La réponse classique des leaders et certains universitaires africains a toujours été de nier toute responsabilité des africains eux-mêmes dans l’échec économique de l’Afrique et la crise sociale qui en a résulté. Ils ont toujours blâmé les facteurs externes à l’Afrique tels que les termes défavorables des échanges entre l’Afrique et l’Occident notamment, et ils situent l’origine de tout cela dans la traite négrière, le colonialisme et le néo-colonialisme et autre France-Afrique. Un demi-siècle environ après nos indépendances, peut-on encore continuer à situer l’origine de nos maux uniquement dans la traite négrière, la colonisation et la néo-colonisation ? Je ne crois pas.
Si ces facteurs externes ne sont pas à exclure, la plus grande part de la responsabilité de l’échec économique de l’Afrique et des crises sociales et politiques qui la déchirent est à rechercher dans le comportement quotidien des africains et de leurs leaders. La corruption endémique, la mal gouvernance, la gestion désastreuse des ressources naturelles, les tendances dictatoriales des leaders africains, l’ethno- strategie, etc. sont devenus les meilleurs candidats pour expliquer l’origine contemporaine de l’échec économique et des crises politiques et sociales de l’Afrique.
Parlant des échanges de l’Afrique avec le reste du monde, les leaders africains doivent savoir qu’ils sont en relation de pouvoir. Or qui dit relation de pouvoir dit influence, et qui dit influence parle de contrôle de ressources négociables. On ne peut pas blâmer les occidentaux ou le reste du monde d’aller chercher des ressources en Afrique pour améliorer le bien être de sa population. Il appartient aux africains et à leurs leaders d’apprécier à leur juste valeur les immenses ressources dont ils sont porteurs ; que celles-ci soient humaines ou naturelles, en vue de tirer le meilleur bénéfice dans leur négociation avec le reste du monde.
A quelque chose malheur est bon. La perte de la légitimité de l’état africain postcolonial que nous vivons aujourd’hui à travers les différentes contestations n’est pas mauvaise en soi. Elle découle en partie de la prise de conscience de la relativité de l’importance de l’Etat. Les populations africaines doivent même aller au delà pour savoir une fois pour toute que les gouvernements budgetivore n’apporteront pas la solution à leurs problèmes. Déjà au 18e siècle, Jean Jacques Rousseau ne disait-il pas que l’homme public ne produit pas ; il consomme. Il consomme le superflu des particuliers qui devient le nécessaire du public. Mais dans le contexte africain, le nécessaire est d’abord à créer, sans parler du superflu. Pour y arriver, l’Afrique a plusieurs exemples dans l’histoire récente de l’humanité pour lui enseigner que le nécessaire et le superflu ne seront créés que par le génie entrepreneurial des africains par la facilitations des gouvernants.

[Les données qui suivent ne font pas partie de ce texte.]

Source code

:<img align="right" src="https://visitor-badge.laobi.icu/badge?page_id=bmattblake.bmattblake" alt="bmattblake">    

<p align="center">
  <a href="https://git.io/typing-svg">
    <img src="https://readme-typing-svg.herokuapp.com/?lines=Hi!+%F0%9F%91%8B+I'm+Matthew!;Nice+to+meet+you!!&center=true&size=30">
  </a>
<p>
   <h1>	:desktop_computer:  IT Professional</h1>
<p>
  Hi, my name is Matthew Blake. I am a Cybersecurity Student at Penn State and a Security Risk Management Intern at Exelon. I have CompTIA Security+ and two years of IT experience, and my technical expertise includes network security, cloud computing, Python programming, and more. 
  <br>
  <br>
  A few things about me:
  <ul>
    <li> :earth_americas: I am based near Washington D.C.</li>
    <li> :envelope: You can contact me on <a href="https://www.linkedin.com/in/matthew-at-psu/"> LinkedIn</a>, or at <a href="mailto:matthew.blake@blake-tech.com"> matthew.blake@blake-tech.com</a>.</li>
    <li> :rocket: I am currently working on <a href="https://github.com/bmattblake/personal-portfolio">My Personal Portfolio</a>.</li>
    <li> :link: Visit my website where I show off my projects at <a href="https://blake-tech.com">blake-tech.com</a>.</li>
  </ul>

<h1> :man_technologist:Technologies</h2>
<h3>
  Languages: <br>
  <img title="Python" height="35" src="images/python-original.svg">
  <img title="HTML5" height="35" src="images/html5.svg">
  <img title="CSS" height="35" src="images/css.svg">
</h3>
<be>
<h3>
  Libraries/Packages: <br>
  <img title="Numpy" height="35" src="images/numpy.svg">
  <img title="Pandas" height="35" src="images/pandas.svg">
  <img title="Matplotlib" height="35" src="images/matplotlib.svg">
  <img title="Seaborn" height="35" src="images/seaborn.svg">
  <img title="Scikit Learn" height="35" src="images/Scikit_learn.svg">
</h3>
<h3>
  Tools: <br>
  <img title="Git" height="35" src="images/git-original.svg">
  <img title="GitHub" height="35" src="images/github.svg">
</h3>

D’où l’importance de se pencher sur une redéfinition complète de l’Etat africain. Il devrait être léger, très réduit, équilibré et fortement décentralisé. Les africains individuellement pris doivent savoir que leur développement sera obligatoirement synonyme de leur capacité à se prendre en charge plutôt que de compter sur la bienveillance des autres comme le leur enseignent certains de leur leaders.
Que faut-il faire?
Pour juguler les crises africaines, des changements importants doivent s’opérer à plusieurs niveaux de la société. Une première vérité simple qu’il faut dire est que pour que l’Afrique se développe, il faut qu’elle maitrise ses charges par rapports à ses moyens. Ses charges doivent indispensablement être inferieures à ses moyens. Cela doit être le cas à tous les niveaux. Au niveau des citoyens pris individuellement, la discipline et la responsabilité doivent être au cœur de leurs vies quotidiennes. Ils doivent faire le deuil de certaines habitudes qui sont à l’origine du cercle vicieux de la pauvreté.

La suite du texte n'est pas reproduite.